Present: After 60 years, Okka Magadu escapes from their prison and reaches India. Whereat he experiences the contrast between virtual & reality. Satyanarayana is delighted to know such a man of the mark as his grandfather. Further, Okka Magadu retrieves the ill-gotten gains of chief minister from the Swiss bank and endows them to human welfare organizations. Thus, the livid chief minister planned the killing and forged it as a protest to protect Okka Magadu. He announced blood money for victims, accelerating massive suicides out of poverty. It is inevitable for Okka Magadu's famous appearance before the open court at a stadium between giant applause. On the spot, Okka Magadu exposes the diabolic shade of chief minister and produces the outlaws who are supposed to be slain by him before the judiciary. At last, all the criminals, including chief minister, plan to cross the borders on a flight that crashed by Okka Magadu. After a while, a reporter moves to Sarada, and she proclaims that he will be back. Finally, the movie ends with showing Okka Magadu walking between the mountains by the side of the exploded aircraft.

==Production==
The project was announced on 9 August 2006. Director Y. V. S. Chowdary got the title Okka Magaadu from a song composed by M. M. Keeravani for the film Seetayya (2003). After registering the title, Chowdary began developing a screenplay tailored for a "hero worshipping" film. He believed that Nandamuri Balakrishna was "the only hero who could do justice" to the role and presented the screenplay to him during the post-production of Devadasu (2006). Chowdary said he would have scrapped the project if Balakrishna had turned it down. Chowdary described the film as a "South Indian spicy meal".

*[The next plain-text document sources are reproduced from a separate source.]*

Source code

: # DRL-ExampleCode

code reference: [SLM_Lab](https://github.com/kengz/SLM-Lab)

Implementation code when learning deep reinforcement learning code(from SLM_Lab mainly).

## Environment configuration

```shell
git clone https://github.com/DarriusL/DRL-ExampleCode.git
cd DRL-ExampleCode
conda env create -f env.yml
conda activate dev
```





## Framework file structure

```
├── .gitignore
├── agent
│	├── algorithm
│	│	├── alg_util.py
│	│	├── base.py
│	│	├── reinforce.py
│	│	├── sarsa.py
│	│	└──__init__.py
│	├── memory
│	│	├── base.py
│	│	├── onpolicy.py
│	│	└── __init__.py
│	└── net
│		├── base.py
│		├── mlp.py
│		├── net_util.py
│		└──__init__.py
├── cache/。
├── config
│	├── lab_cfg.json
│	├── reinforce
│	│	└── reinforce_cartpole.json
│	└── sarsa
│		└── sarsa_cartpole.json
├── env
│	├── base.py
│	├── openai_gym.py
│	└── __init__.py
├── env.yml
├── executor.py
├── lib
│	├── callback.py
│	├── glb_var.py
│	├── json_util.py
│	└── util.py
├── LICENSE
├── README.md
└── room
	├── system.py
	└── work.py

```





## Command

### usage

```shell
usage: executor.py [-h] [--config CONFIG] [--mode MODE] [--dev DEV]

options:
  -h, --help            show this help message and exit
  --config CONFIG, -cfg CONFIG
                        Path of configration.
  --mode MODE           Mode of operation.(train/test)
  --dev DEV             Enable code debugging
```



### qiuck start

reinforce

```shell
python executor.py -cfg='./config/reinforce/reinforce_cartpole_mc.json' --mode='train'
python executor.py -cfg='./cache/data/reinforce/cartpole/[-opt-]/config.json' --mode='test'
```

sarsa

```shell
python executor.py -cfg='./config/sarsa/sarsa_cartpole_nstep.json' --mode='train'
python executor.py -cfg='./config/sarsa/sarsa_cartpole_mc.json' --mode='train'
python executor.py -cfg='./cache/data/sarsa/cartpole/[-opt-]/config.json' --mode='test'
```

Filming began in December 2006, but only three songs were completed in the following four months. After a hiatus, shooting resumed in April 2007 and completed in December that year. The film was shot in various locations, including Australia, Malaysia, Rayalaseema, Rajahmundry, and Hyderabad. The old aged looks of Balakrishna and Simran were designed by Eeswar, and the team went to the United States for 20 days to consult with make-up technicians. Applying the makeup took four hours, and removing it took one hour for Balakrishna.

==Soundtrack==

Music composed by Mani Sharma. Lyrics were written by Chandrabose. The music was released on 21 December 2007.

Track-List
| No. | Title | Singer(s) | Length |
|---|---|---|---|
| 1. | "Okka Magaadu" | Rita, Bhargavi | 5:41 |
| 2. | "Devadi Deva" | Vijay Yesudas, Ranjith | 5:47 |
| 3. | "Nanu Paalinchaga" | Mallikarjun, Rita | 5:04 |
| 4. | "Aa Aaa Ee Eee" | Rahul Nambiar, Janani Madhan (Jey) | 4:58 |
| 5. | "Ammatho" | Naveen, Anushka Manchanda | 4:57 |
| 6. | "Rey" | Rita | 4:37 |
| 7. | "Pattuko Pattuko" | S. P. Balasubrahmanyam, Chitra | 4:53 |
| Total length: |  |  | 35:57 |

==Release==
Okka Magaadu was released in theatres on 11 January 2008.

===Critical reception===
Critic from Sify gave an unfavourable review, stating it to have "silly graphics, non-serious getups of Balakrishna, confused first half, monotonous screenplay and mediocre direction". However, he said that the songs were a "good watch", except for the last song.